Source texts of formatted documents:
______________________________
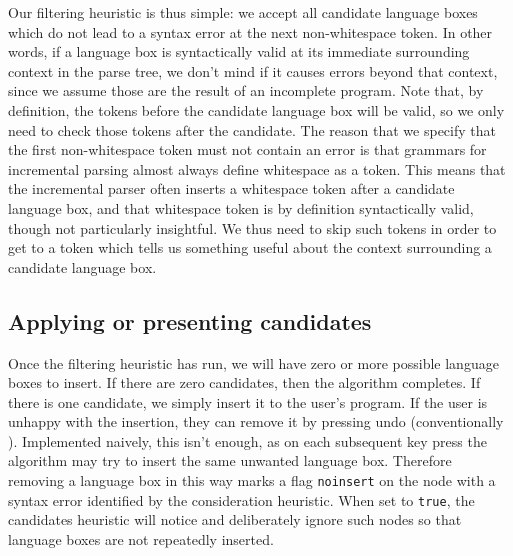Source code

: \documentclass[sigplan,screen]{acmart}\settopmatter{printfolios=true,printccs=false,printacmref=false}
\begin{document}
Our filtering heuristic is thus simple: we accept all candidate language
boxes which do not lead to a syntax error at the next non-whitespace token. In other
words, if a language box is syntactically valid at its immediate surrounding
context in the parse tree, we don't mind if it causes errors beyond that
context, since we assume those are the result of an
incomplete program. Note that, by definition, the tokens before the candidate
language box will be valid, so we only need to check those tokens after the
candidate. The reason that we specify that the first non-whitespace
token must not contain an error is that grammars for incremental parsing almost
always define whitespace as a token. This means that the incremental parser
often inserts a whitespace token after a candidate language box, and that
whitespace token is by definition syntactically valid, though not particularly
insightful. We thus need to skip such tokens in order to get to a
token which tells us something useful about the context surrounding a candidate
language box.


\subsection{Applying or presenting candidates}
\label{applying and presenting}

Once the filtering heuristic has run, we will have zero or more possible
language boxes to insert. If there are zero candidates, then the algorithm
completes. If there is one candidate, we simply insert it to the user's
program. If the user is unhappy with the insertion, they can remove it by
pressing undo (conventionally ). Implemented naively, this isn't
enough, as on each subsequent key press the algorithm may try to insert the
same unwanted language box. Therefore removing a language box in this way marks
a flag \texttt{noinsert} on the node with a syntax error identified by the
consideration heuristic. When set to \texttt{true}, the candidates heuristic
will notice and deliberately ignore such nodes so that language boxes are not
repeatedly inserted.
\end{document}
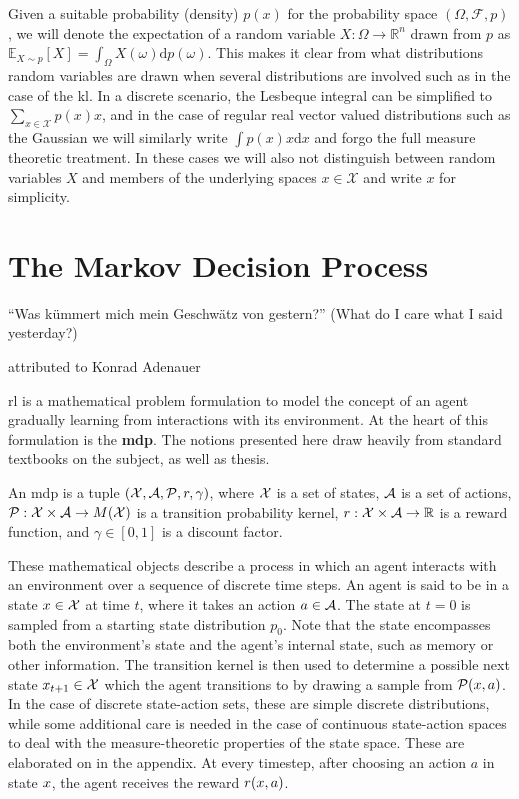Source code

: Given a suitable probability (density) $p(x)$ for the probability space $(\Omega,\mathcal{F},p)$, we will denote the expectation of a random variable $X: \Omega \rightarrow \mathbb{R}^n$ drawn from $p$ as $\mathbb{E}_{X \sim p}\left[X\right] = \int_{\Omega} X(\omega) \mathrm{d} p(\omega)$.
This makes it clear from what distributions random variables are drawn when several distributions are involved such as in the case of the \ac{kl}.
In a discrete scenario, the Lesbeque integral can be simplified to $\sum_{x \in \mathcal{X}} p(x) x$, and in the case of regular real vector valued distributions such as the Gaussian we will similarly write $\int p(x) x \mathrm{d} x$ and forgo the full measure theoretic treatment.
In these cases we will also not distinguish between random variables $X$ and members of the underlying spaces $x \in \mathcal{X}$ and write $x$ for simplicity.


\section{The Markov Decision Process}
\label{chap:background:mdp}
\epigraph{``Was kümmert mich mein Geschwätz von gestern?'' (What do I care what I said yesterday?)}{attributed to Konrad Adenauer}


\ac{rl} is a mathematical problem formulation to model the concept of an agent gradually learning from interactions with its environment.
At the heart of this formulation is the \textbf{\ac{mdp}}.
The notions presented here draw heavily from standard textbooks on the subject, as well as thesis.


\begin{definition}
An {\ac{mdp}} is a tuple $(\mathcal{X},\mathcal{A},\mathcal{P},r,\gamma)$, where $\mathcal{X}$ is a set of states, $\mathcal{A}$ is a set of actions, $\mathcal{P}: \mathcal{X} \times \mathcal{A} \rightarrow M(\mathcal{X})$ is a transition probability kernel, $r: \mathcal{X} \times \mathcal{A} \rightarrow \mathbb{R}$ is a reward function, and $\gamma \in [0,1]$ is a discount factor.
\end{definition}

These mathematical objects describe a process in which an agent interacts with an environment over a sequence of discrete time steps.
An agent is said to be in a state $x \in \mathcal{X}$ at time $t$, where it takes an action $a \in \mathcal{A}$.
The state at $t=0$ is sampled from a starting state distribution $p_0$.
Note that the state encompasses both the environment's state and the agent's internal state, such as memory or other information.
The transition kernel is then used to determine a possible next state $x_{t+1} \in \mathcal{X}$ which the agent transitions to by drawing a sample from $\mathcal{P}(x,a)$.
In the case of discrete state-action sets, these are simple discrete distributions, while some additional care is needed in the case of continuous state-action spaces to deal with the measure-theoretic properties of the state space.
These are elaborated on in the appendix.
At every timestep, after choosing an action $a$ in state $x$, the agent receives the reward $r(x,a)$.


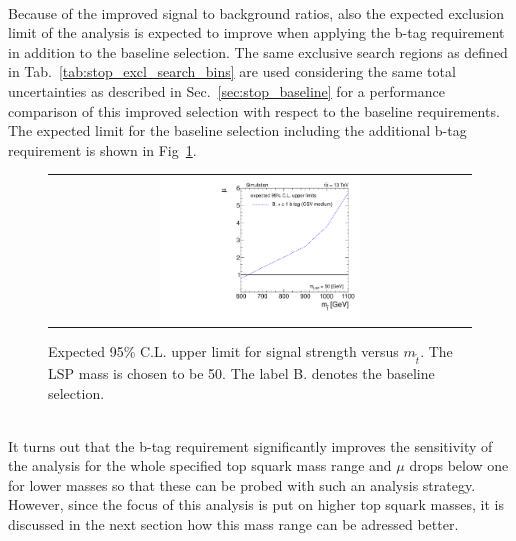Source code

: \\
Because of the improved signal to background ratios, also the expected exclusion limit of the analysis is expected to improve when applying the b-tag requirement in addition to the baseline selection. The same exclusive search regions as defined in Tab.~\ref{tab:stop_excl_search_bins} are used considering the same total uncertainties as described in Sec.~\ref{sec:stop_baseline} for a performance comparison of this improved selection with respect to the baseline requirements. The expected limit for the baseline selection including the additional b-tag requirement is shown in Fig~\ref{fig:stop_baselinebtag_limit}. 
\begin{figure}[!h]
  \centering
  \begin{tabular}{c}
                \includegraphics[width=0.49\textwidth]{figures/limitplot4BinSel_BaselineBTag_LSP50.pdf} 
  \end{tabular}
  \caption{Expected 95\% C.L. upper limit for signal strength versus $m_{\tilde{t}}$. The LSP mass is chosen to be 50\gev. The label B. denotes the baseline selection.}
  \label{fig:stop_baselinebtag_limit}
\end{figure}
\\
It turns out that the b-tag requirement significantly improves the sensitivity of the analysis for the whole specified top squark mass range and $\mu$ drops below one for lower masses so that these can be probed with such an analysis strategy. However, since the focus of this analysis is put on higher top squark masses, it is discussed in the next section how this mass range can be adressed better.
______________________________
> What is expected
Please transcribe every entry exactly as written, leaving the pictures out.

> The answer
Source code

: \documentclass[sigplan,screen]{acmart}\settopmatter{printfolios=true,printccs=false,printacmref=false}
\begin{document}
Our filtering heuristic is thus simple: we accept all candidate language
boxes which do not lead to a syntax error at the next non-whitespace token. In other
words, if a language box is syntactically valid at its immediate surrounding
context in the parse tree, we don't mind if it causes errors beyond that
context, since we assume those are the result of an
incomplete program. Note that, by definition, the tokens before the candidate
language box will be valid, so we only need to check those tokens after the
candidate. The reason that we specify that the first non-whitespace
token must not contain an error is that grammars for incremental parsing almost
always define whitespace as a token. This means that the incremental parser
often inserts a whitespace token after a candidate language box, and that
whitespace token is by definition syntactically valid, though not particularly
insightful. We thus need to skip such tokens in order to get to a
token which tells us something useful about the context surrounding a candidate
language box.


\subsection{Applying or presenting candidates}
\label{applying and presenting}

Once the filtering heuristic has run, we will have zero or more possible
language boxes to insert. If there are zero candidates, then the algorithm
completes. If there is one candidate, we simply insert it to the user's
program. If the user is unhappy with the insertion, they can remove it by
pressing undo (conventionally ). Implemented naively, this isn't
enough, as on each subsequent key press the algorithm may try to insert the
same unwanted language box. Therefore removing a language box in this way marks
a flag \texttt{noinsert} on the node with a syntax error identified by the
consideration heuristic. When set to \texttt{true}, the candidates heuristic
will notice and deliberately ignore such nodes so that language boxes are not
repeatedly inserted.
\end{document}
Source code

: Given a suitable probability (density) $p(x)$ for the probability space $(\Omega,\mathcal{F},p)$, we will denote the expectation of a random variable $X: \Omega \rightarrow \mathbb{R}^n$ drawn from $p$ as $\mathbb{E}_{X \sim p}\left[X\right] = \int_{\Omega} X(\omega) \mathrm{d} p(\omega)$.
This makes it clear from what distributions random variables are drawn when several distributions are involved such as in the case of the \ac{kl}.
In a discrete scenario, the Lesbeque integral can be simplified to $\sum_{x \in \mathcal{X}} p(x) x$, and in the case of regular real vector valued distributions such as the Gaussian we will similarly write $\int p(x) x \mathrm{d} x$ and forgo the full measure theoretic treatment.
In these cases we will also not distinguish between random variables $X$ and members of the underlying spaces $x \in \mathcal{X}$ and write $x$ for simplicity.


\section{The Markov Decision Process}
\label{chap:background:mdp}
\epigraph{``Was kümmert mich mein Geschwätz von gestern?'' (What do I care what I said yesterday?)}{attributed to Konrad Adenauer}


\ac{rl} is a mathematical problem formulation to model the concept of an agent gradually learning from interactions with its environment.
At the heart of this formulation is the \textbf{\ac{mdp}}.
The notions presented here draw heavily from standard textbooks on the subject, as well as thesis.


\begin{definition}
An {\ac{mdp}} is a tuple $(\mathcal{X},\mathcal{A},\mathcal{P},r,\gamma)$, where $\mathcal{X}$ is a set of states, $\mathcal{A}$ is a set of actions, $\mathcal{P}: \mathcal{X} \times \mathcal{A} \rightarrow M(\mathcal{X})$ is a transition probability kernel, $r: \mathcal{X} \times \mathcal{A} \rightarrow \mathbb{R}$ is a reward function, and $\gamma \in [0,1]$ is a discount factor.
\end{definition}

These mathematical objects describe a process in which an agent interacts with an environment over a sequence of discrete time steps.
An agent is said to be in a state $x \in \mathcal{X}$ at time $t$, where it takes an action $a \in \mathcal{A}$.
The state at $t=0$ is sampled from a starting state distribution $p_0$.
Note that the state encompasses both the environment's state and the agent's internal state, such as memory or other information.
The transition kernel is then used to determine a possible next state $x_{t+1} \in \mathcal{X}$ which the agent transitions to by drawing a sample from $\mathcal{P}(x,a)$.
In the case of discrete state-action sets, these are simple discrete distributions, while some additional care is needed in the case of continuous state-action spaces to deal with the measure-theoretic properties of the state space.
These are elaborated on in the appendix.
At every timestep, after choosing an action $a$ in state $x$, the agent receives the reward $r(x,a)$.


Source code

: \\
Because of the improved signal to background ratios, also the expected exclusion limit of the analysis is expected to improve when applying the b-tag requirement in addition to the baseline selection. The same exclusive search regions as defined in Tab.~\ref{tab:stop_excl_search_bins} are used considering the same total uncertainties as described in Sec.~\ref{sec:stop_baseline} for a performance comparison of this improved selection with respect to the baseline requirements. The expected limit for the baseline selection including the additional b-tag requirement is shown in Fig~\ref{fig:stop_baselinebtag_limit}. 
\begin{figure}[!h]
  \centering
  \begin{tabular}{c}
                \includegraphics[width=0.49\textwidth]{figures/limitplot4BinSel_BaselineBTag_LSP50.pdf} 
  \end{tabular}
  \caption{Expected 95\% C.L. upper limit for signal strength versus $m_{\tilde{t}}$. The LSP mass is chosen to be 50\gev. The label B. denotes the baseline selection.}
  \label{fig:stop_baselinebtag_limit}
\end{figure}
\\
It turns out that the b-tag requirement significantly improves the sensitivity of the analysis for the whole specified top squark mass range and $\mu$ drops below one for lower masses so that these can be probed with such an analysis strategy. However, since the focus of this analysis is put on higher top squark masses, it is discussed in the next section how this mass range can be adressed better.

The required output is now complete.